I have a 14 week old and have been using re-usable since 4 weeks. I have a mix of “bumgenius” V4 and flips and love them. I also use “cheeky wipes” which are re-usable wipes which has saved me a fortune and work brilliantly: I hate having to use disposable wipes as they are not as good. I only need to do a wash every other day throwing the nappies and wipes in the same wash. I find disposable nappies often leak and have tried all the leading brands!

Guest
Jane says:
5 July 2011

I was very keen to use washable nappies with our daughter and invested quite a lot of money in different types to see which suited her best. Unfortunately, she has eczema and in the end only premium disposables seemed to avoid the worst rashes. I would also like to point out that for the sake of hygiene, nappies should be washed at a higher temperature than 40 degrees in order to kill off any lurking bugs.

Guest
Niced says:
6 July 2011

I used terry nappies on quiet days and disposables on others. When I was nappy training my children, the terries were excellent for absorbing ‘accidents’. I even found that the boys got a terry to mop up before my seeing it! 24 years on, the terries are still used as cloths especially for spills on carpets or large scale spillages that need quick absorption!!

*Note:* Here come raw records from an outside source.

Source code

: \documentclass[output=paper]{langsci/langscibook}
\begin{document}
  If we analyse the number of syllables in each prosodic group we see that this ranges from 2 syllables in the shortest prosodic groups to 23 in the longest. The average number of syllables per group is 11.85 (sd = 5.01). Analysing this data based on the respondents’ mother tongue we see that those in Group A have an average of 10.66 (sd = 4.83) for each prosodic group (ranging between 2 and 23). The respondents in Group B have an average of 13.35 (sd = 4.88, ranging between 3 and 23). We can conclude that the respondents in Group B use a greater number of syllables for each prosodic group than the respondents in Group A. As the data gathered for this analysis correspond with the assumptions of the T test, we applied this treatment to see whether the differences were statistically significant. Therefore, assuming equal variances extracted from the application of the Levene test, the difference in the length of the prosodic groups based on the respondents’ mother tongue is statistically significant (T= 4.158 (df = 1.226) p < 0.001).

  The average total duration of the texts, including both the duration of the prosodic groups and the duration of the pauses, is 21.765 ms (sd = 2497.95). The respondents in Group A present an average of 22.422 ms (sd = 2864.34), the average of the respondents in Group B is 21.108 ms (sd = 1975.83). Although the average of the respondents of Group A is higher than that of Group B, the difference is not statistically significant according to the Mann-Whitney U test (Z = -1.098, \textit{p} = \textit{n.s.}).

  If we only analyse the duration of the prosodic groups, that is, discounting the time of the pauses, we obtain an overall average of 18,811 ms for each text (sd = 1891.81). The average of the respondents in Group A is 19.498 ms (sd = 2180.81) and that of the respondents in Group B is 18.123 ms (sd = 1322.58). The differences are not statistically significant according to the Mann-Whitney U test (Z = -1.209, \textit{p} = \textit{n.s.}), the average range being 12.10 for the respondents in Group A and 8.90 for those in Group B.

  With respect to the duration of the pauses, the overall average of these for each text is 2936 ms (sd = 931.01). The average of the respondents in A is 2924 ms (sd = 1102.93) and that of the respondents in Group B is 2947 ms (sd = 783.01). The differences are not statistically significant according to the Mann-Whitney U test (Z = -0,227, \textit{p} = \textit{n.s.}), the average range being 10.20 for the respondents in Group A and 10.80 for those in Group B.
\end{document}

Profile photo of Hannah Jolliffe
Guest

Before I had my daughter I was determined that I would use reusables. I duly went to the ‘nappy lady’ and spent a good few hours learning about all the different types and bought a couple of samples to try. I had this idea that they would be soft and lovely for baby skin. What I – rather foolishly – hadn’t realised was that as soon as they do the slightest wee they’re sat in wet cloth! It was this that put me off using them, along with the fact that I knew I’d have to supplement reusables at certain times, kind of depleting the environmental value of reusables.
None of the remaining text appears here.